**WHAT IS EXPECTED**
Report, from the records below, every line where the word "Richtigkeit" appears.

**DATA**
◆ ◆ ◆ ◆ ◆

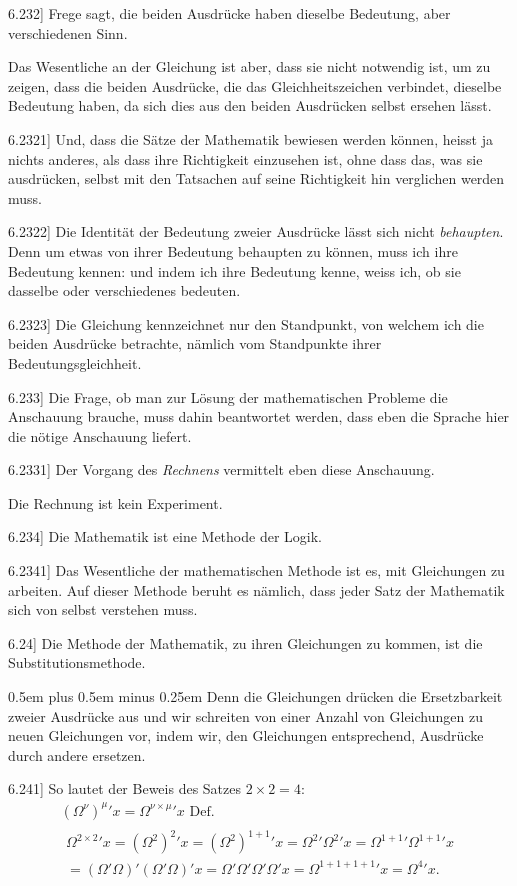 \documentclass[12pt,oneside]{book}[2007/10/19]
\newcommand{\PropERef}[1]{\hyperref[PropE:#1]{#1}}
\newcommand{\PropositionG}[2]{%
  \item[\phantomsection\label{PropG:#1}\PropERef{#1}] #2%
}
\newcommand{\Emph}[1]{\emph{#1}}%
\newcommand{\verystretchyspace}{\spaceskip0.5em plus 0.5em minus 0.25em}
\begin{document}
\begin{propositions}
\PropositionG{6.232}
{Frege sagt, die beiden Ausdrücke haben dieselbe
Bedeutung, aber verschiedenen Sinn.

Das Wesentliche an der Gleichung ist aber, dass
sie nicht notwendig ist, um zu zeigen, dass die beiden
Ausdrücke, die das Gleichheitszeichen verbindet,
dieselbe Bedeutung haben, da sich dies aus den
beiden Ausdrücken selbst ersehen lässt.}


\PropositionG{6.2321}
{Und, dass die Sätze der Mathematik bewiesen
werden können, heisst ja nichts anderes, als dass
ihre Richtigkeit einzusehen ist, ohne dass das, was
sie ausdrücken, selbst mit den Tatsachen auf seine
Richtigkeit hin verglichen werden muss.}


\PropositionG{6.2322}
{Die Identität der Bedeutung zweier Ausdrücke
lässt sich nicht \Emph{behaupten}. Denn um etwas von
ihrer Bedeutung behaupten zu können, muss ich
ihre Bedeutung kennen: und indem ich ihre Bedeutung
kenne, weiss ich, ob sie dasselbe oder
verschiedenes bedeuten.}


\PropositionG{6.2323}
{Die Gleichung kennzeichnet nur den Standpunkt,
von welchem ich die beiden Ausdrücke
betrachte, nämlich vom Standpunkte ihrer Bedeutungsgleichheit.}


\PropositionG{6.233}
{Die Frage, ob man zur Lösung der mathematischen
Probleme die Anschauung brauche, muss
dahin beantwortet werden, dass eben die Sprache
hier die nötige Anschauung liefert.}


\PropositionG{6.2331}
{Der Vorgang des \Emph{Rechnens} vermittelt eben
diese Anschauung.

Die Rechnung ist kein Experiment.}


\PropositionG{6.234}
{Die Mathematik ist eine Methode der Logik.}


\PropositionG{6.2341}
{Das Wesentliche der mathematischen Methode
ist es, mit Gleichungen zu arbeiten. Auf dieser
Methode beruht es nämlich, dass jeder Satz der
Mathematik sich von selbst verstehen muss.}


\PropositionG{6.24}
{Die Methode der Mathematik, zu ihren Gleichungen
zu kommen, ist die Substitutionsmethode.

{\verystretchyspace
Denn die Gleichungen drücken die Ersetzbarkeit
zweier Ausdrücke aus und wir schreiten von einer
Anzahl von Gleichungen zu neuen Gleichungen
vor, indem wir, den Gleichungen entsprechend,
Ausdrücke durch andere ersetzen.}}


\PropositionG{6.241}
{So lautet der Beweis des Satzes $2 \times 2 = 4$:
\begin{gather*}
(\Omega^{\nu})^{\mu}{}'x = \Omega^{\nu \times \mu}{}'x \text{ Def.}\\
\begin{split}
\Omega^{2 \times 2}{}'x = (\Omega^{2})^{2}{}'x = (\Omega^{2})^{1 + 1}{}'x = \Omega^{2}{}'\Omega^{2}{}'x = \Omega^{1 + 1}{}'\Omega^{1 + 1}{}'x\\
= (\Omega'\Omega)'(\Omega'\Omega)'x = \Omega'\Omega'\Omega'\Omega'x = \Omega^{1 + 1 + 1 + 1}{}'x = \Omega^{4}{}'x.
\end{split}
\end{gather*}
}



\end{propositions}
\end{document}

◆ ◆ ◆ ◆ ◆

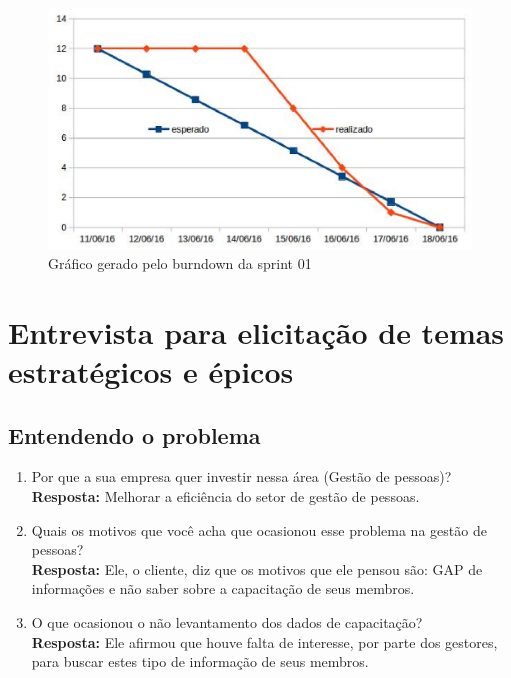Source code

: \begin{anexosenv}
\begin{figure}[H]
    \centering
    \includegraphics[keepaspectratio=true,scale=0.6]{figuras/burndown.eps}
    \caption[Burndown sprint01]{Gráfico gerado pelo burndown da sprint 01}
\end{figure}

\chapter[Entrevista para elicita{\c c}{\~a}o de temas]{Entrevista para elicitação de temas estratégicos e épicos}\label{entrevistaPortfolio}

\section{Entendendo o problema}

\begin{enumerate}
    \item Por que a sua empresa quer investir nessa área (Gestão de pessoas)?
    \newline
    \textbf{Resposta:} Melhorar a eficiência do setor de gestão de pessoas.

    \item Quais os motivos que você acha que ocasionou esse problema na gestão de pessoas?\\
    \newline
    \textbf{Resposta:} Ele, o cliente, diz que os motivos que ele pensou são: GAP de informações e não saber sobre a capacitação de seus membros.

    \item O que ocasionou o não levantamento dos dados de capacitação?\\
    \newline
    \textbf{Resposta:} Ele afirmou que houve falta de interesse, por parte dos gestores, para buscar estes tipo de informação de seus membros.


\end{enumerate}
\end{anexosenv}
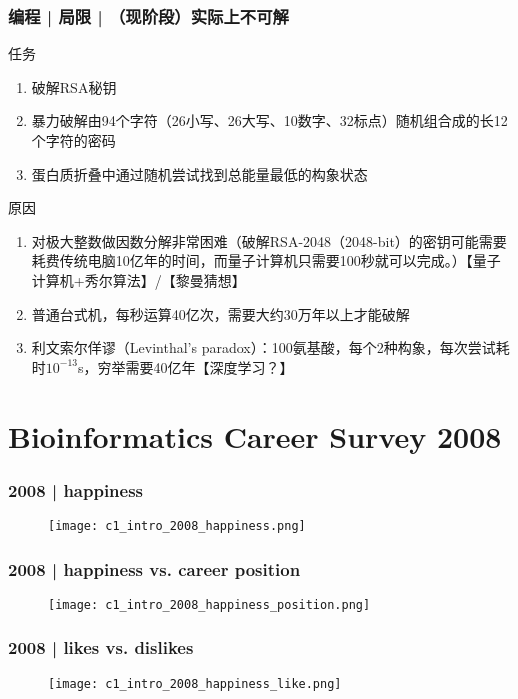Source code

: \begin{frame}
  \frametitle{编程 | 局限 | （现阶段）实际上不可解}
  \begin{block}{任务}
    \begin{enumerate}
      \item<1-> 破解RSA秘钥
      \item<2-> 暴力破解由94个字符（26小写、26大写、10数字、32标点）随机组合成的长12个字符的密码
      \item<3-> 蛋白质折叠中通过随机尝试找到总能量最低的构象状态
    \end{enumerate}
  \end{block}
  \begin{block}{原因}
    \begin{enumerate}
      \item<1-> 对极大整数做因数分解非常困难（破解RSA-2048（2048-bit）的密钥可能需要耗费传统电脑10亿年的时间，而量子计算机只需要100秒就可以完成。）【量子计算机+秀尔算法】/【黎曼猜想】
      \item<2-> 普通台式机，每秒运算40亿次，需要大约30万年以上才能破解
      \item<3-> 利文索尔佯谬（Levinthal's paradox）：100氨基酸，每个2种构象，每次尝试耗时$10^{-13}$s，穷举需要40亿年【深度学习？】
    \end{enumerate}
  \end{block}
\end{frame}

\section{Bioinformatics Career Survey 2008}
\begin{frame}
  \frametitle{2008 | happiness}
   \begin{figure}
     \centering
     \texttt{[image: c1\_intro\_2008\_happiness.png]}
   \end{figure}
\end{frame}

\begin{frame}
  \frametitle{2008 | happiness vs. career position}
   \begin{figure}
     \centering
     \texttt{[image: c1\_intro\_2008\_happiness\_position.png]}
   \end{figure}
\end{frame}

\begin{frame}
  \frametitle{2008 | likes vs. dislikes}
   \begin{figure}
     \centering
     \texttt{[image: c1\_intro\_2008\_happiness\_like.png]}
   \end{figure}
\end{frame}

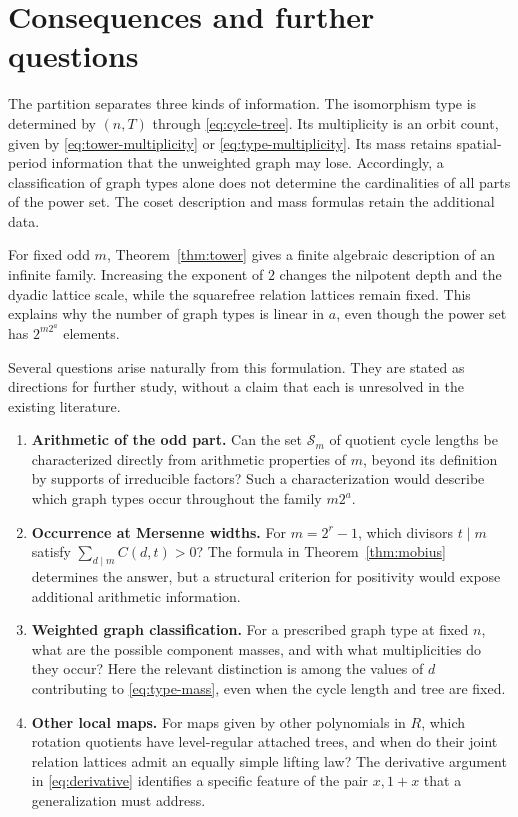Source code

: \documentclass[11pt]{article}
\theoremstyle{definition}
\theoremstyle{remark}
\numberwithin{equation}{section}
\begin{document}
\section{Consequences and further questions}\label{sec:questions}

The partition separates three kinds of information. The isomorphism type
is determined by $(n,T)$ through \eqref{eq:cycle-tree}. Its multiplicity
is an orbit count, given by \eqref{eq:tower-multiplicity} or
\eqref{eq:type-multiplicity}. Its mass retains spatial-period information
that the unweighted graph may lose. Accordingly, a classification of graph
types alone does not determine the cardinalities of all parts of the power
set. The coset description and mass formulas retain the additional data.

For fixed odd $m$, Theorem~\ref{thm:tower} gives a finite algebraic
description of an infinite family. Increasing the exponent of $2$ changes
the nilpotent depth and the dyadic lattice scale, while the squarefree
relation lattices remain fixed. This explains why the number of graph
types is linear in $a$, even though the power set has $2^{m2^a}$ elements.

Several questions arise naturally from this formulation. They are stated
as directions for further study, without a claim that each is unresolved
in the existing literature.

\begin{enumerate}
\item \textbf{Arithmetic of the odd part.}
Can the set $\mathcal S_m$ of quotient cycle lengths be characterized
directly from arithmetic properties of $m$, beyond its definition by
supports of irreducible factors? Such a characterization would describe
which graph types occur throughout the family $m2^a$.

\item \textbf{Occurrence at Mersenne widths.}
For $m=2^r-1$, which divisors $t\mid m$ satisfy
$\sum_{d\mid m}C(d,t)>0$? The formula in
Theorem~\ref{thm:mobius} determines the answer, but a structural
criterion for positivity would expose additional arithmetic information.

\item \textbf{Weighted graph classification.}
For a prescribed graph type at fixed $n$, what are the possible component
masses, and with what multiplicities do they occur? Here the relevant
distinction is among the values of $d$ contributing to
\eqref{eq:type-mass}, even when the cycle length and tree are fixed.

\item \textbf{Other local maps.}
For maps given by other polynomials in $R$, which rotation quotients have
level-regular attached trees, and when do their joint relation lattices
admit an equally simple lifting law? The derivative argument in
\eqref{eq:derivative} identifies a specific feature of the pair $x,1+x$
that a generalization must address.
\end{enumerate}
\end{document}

◆ ◆ ◆ ◆ ◆

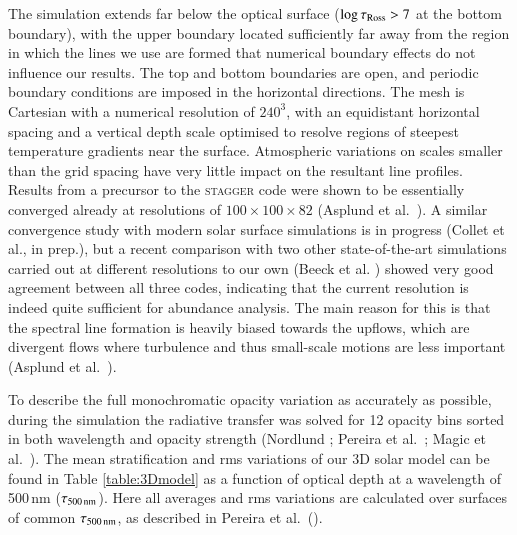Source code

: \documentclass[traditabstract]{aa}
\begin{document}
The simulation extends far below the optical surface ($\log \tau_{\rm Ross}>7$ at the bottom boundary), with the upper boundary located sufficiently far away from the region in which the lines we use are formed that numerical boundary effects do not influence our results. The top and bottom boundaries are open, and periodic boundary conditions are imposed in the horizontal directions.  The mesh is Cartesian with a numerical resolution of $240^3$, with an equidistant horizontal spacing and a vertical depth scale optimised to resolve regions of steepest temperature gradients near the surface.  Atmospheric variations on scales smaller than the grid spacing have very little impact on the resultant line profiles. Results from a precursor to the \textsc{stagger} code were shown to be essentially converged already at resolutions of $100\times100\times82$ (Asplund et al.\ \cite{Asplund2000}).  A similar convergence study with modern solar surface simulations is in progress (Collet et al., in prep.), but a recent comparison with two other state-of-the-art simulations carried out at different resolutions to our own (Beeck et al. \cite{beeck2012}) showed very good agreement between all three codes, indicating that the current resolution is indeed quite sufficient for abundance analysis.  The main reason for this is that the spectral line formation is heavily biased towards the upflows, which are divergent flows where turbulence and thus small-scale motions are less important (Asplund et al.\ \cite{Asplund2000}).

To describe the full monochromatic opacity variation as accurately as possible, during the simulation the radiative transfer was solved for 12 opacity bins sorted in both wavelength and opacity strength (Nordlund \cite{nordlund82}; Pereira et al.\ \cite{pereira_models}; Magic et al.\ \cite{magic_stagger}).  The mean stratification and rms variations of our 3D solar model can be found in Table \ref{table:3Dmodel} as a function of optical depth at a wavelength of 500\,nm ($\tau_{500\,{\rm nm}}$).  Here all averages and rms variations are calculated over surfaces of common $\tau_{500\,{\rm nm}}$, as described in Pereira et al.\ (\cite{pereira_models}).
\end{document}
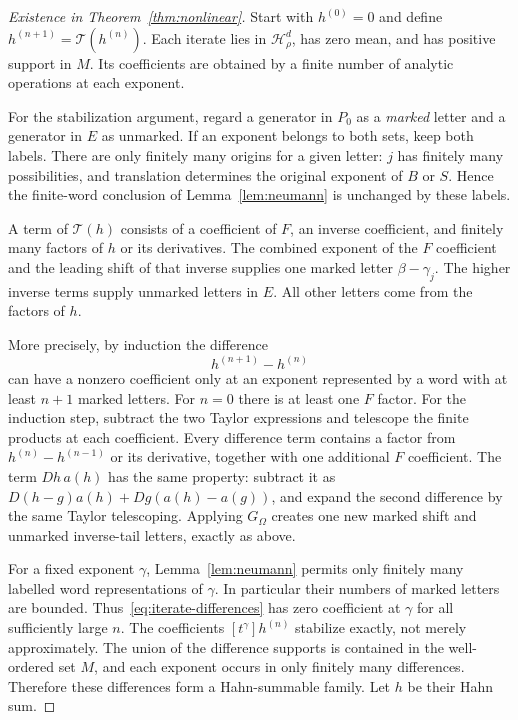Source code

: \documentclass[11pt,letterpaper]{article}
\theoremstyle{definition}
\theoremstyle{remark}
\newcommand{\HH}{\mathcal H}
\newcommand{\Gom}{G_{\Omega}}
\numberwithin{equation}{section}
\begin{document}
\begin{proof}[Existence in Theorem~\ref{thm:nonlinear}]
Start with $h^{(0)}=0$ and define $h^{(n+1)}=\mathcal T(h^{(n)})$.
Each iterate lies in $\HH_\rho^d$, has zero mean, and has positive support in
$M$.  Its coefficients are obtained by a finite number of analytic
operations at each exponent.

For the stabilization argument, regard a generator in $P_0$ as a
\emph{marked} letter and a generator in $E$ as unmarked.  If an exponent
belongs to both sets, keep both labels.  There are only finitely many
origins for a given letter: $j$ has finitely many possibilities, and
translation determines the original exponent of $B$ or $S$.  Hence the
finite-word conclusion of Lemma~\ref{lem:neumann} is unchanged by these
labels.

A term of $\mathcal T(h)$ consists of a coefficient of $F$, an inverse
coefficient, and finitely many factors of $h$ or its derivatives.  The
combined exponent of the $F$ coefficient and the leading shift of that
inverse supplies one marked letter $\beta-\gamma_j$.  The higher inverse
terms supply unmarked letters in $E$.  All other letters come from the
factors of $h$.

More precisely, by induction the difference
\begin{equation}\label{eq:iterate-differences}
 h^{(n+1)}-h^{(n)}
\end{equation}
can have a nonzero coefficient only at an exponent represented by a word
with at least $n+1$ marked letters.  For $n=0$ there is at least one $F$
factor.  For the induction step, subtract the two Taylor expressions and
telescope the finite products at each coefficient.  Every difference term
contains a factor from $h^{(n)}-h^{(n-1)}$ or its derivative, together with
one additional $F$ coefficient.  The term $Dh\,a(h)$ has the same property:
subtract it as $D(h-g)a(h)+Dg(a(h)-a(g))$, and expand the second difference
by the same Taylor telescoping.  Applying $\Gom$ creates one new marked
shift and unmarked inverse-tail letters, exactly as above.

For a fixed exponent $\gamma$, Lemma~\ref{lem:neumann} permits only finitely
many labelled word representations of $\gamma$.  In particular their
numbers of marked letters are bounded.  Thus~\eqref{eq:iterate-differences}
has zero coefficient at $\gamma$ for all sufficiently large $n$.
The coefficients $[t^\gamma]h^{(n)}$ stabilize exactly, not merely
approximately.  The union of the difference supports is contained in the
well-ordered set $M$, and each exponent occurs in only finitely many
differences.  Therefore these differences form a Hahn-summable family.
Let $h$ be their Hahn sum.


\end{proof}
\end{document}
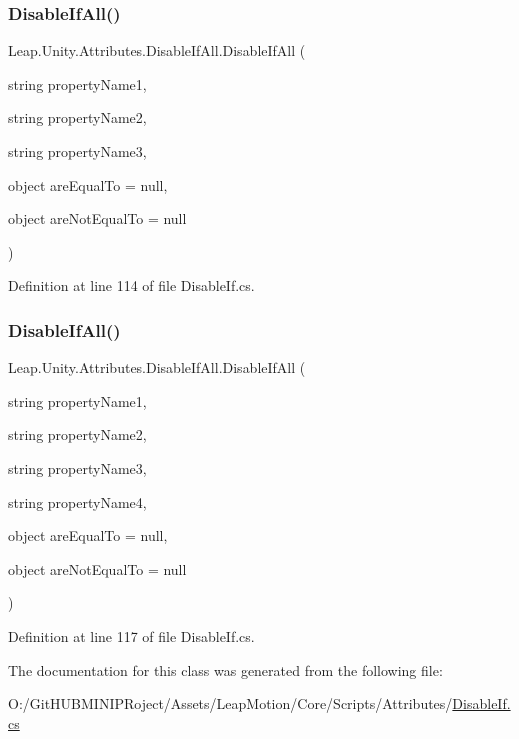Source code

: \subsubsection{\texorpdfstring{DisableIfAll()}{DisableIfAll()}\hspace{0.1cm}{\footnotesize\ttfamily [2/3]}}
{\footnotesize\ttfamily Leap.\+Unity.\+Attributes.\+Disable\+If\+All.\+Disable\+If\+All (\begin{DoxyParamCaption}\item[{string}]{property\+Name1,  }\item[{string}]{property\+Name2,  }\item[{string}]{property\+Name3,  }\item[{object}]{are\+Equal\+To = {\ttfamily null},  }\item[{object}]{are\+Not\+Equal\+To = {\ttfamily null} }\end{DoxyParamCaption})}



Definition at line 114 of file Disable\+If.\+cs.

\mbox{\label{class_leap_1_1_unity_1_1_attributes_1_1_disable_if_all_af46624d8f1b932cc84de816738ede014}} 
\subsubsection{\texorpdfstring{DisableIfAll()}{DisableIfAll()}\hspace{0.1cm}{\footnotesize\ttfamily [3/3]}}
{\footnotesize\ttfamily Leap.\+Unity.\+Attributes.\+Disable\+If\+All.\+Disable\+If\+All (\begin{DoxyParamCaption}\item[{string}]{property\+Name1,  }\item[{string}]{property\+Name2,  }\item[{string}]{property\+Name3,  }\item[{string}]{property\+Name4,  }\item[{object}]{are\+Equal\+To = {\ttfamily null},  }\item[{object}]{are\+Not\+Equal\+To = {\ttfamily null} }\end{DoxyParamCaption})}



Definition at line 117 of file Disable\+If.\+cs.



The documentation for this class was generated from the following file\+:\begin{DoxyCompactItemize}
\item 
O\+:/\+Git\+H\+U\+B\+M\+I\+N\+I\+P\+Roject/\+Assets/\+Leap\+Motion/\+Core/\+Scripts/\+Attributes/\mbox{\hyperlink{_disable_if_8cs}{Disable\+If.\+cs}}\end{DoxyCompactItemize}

◆ ◆ ◆ ◆ ◆

**OUTPUT BELOW**
ihre Richtigkeit einzusehen ist, ohne dass das, was
Richtigkeit hin verglichen werden muss.}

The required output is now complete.